Cezaevinde çok sayıda ağır hasta tutuklunun bulunduğunu, ancak bu kişilerin hastaneye sevklerinin sistematik olarak engellendiğini belirten Adal, “Kanser, epilepsi, kalp rahatsızlıkları gibi ciddi hastalıkları olan tutuklulara düzenli tedavi hakkı tanınmıyor. Revir hizmetleri yetersiz, acil durumlara müdahale edilmiyor, muayene sırasında kelepçeler çıkarılmıyor.

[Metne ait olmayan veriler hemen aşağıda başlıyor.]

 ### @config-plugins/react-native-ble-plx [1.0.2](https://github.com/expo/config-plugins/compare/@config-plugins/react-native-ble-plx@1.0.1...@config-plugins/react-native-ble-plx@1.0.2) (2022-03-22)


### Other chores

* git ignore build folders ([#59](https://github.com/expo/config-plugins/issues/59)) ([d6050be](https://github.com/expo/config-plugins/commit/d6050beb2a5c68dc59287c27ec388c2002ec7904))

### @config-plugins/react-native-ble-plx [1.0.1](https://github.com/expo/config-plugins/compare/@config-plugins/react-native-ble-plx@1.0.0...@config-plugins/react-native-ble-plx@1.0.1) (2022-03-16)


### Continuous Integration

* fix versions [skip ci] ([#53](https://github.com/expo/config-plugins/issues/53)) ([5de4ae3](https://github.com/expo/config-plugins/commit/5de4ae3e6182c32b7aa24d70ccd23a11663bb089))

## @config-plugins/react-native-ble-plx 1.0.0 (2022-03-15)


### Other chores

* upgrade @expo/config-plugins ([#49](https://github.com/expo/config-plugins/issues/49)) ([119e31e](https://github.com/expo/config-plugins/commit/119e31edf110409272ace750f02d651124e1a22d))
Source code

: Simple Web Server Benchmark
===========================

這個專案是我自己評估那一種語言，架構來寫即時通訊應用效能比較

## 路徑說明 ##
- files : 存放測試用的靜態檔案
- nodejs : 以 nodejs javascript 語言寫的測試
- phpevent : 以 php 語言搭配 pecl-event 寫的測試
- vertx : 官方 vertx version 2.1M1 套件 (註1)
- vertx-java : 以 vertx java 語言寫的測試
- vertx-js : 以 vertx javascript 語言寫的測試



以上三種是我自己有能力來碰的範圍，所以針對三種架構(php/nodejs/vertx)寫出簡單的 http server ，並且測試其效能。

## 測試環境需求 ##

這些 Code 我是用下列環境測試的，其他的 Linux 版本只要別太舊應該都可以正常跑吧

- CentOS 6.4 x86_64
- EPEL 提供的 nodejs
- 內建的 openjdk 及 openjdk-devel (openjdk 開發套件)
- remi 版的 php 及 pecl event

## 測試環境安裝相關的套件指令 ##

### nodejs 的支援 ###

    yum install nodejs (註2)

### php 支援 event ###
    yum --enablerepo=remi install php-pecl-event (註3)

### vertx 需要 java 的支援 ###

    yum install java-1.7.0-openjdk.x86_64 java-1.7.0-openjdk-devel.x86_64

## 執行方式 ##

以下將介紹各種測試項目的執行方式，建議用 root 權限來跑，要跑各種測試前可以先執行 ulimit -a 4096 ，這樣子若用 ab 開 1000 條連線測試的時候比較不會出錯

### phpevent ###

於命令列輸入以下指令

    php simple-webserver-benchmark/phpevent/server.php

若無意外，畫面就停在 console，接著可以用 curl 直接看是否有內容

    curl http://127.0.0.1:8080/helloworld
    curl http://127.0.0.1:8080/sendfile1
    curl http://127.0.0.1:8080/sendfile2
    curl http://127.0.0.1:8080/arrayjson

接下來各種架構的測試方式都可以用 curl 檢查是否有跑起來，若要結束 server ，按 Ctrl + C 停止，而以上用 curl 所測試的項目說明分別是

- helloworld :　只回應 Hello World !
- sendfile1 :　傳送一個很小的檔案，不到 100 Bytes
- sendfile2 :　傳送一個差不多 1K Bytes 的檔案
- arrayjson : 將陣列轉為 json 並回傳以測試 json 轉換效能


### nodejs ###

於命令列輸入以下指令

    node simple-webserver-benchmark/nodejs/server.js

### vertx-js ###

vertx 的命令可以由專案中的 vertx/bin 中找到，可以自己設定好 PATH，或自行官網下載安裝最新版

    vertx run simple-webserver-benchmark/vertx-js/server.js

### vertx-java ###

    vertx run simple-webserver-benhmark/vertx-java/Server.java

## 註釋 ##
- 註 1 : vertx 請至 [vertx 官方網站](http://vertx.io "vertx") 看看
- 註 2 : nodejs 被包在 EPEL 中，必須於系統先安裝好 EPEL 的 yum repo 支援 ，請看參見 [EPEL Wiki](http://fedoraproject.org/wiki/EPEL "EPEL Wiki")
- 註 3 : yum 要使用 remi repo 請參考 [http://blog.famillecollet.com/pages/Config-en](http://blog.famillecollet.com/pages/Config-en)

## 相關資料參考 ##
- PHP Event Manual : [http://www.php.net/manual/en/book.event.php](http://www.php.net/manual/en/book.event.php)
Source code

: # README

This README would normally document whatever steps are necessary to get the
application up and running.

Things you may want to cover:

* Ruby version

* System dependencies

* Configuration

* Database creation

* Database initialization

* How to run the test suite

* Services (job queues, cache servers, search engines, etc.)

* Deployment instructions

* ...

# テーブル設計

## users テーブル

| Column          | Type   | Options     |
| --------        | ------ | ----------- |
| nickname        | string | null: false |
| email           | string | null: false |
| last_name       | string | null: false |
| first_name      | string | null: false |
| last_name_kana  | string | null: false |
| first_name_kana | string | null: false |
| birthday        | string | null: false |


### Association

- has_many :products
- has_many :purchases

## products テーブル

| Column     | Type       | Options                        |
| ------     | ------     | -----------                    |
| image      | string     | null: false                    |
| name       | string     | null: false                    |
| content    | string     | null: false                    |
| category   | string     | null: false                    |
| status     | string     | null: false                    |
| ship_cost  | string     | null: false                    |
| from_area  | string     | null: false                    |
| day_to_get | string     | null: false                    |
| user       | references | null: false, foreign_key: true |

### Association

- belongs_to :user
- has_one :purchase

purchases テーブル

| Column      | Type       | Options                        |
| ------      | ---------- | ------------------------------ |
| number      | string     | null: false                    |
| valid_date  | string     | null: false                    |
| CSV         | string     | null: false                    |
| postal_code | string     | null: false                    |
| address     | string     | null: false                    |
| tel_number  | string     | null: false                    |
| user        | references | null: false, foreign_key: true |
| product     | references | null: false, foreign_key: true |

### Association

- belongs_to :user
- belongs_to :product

Ayrıca, ‘terlik dayatması’ adı altında tutuklulara keyfi uygulamalar yapılıyor. Cezaevine girişte çıplak arama uygulaması, ring araçlarında çift ve üçlü kelepçe takılması, ayakta sayım dayatması ve ağız içi arama gibi insan onuruna aykırı uygulamalar yaygınlaştırılmış. Direnen tutuklulara yönelik hücre cezası veya fiziki müdahalelerin uygulanıyor. Bu uygulamalar işkence ve kötü muamele kapsamında değerlendirilmelidir” dedi.
Temel haklar ihlal ediliyor
Tutukluların açık görüşlerde aileleriyle temas kurmasının fiziksel olarak engellendiğini kaydeden Adal, gardiyanların sürekli müdahalelerde bulunduğunu ve kameraların banyo ile yatakhane gibi mahrem alanlara yerleştirildiğini söyledi. Adal, bu durumun özel hayatın gizliliğini ihlal ettiğini belirterek, kadın tutukluların çocuklarının beslenme, oyun ve eğitim ihtiyaçlarının karşılanmadığına dikkat çekti. Cezaevinde verilen yemeklerde böcek, saç teli ve fare pisliği bulunduğu yönünde çok sayıda şikâyetin olduğunu aktaran Adal, “İçme suyu sağlıksız ve mahpuslar kantinden su almak zorunda bırakılıyor. Kadın mahpuslara temel hijyen ürünleri verilmiyor; özellikle regl dönemlerinde ciddi sıkıntılar yaşanıyor” diye belirtti.
Eğitim ve kültürel haklar ihlal ediliyor
Adal, devamla şunları kaydetti: “Ayrıca sosyal ve kültürel etkinlikler yok denecek kadar az, verilen kitap sayısı ise 5 ile sınırlandırılıyor. Kürtçe kitap talepleri de reddediliyor. Yine televizyon ve radyo yayınları sadece iktidara yakın kanallarla sınırlandırılıyor. Bu durum bilgiye erişim hakkını engelliyor. Türk Ceza Kanunu ve Ceza İnfaz Kanunu’na göre ağır hasta tutsakların infazları ertelenmelidir. Ancak bu yasal zorunluluğa rağmen cezaevinde tedavisi mümkün olmayan hastalıkları olan tutsaklar tutulmaya devam ediliyor. Bu durum da hem yaşam hakkı hem de uluslararası insan hakları sözleşmelerini ihlal ediyor. Hasta mahpusların serbest bırakılmaması işkence yasağını ihlalidir.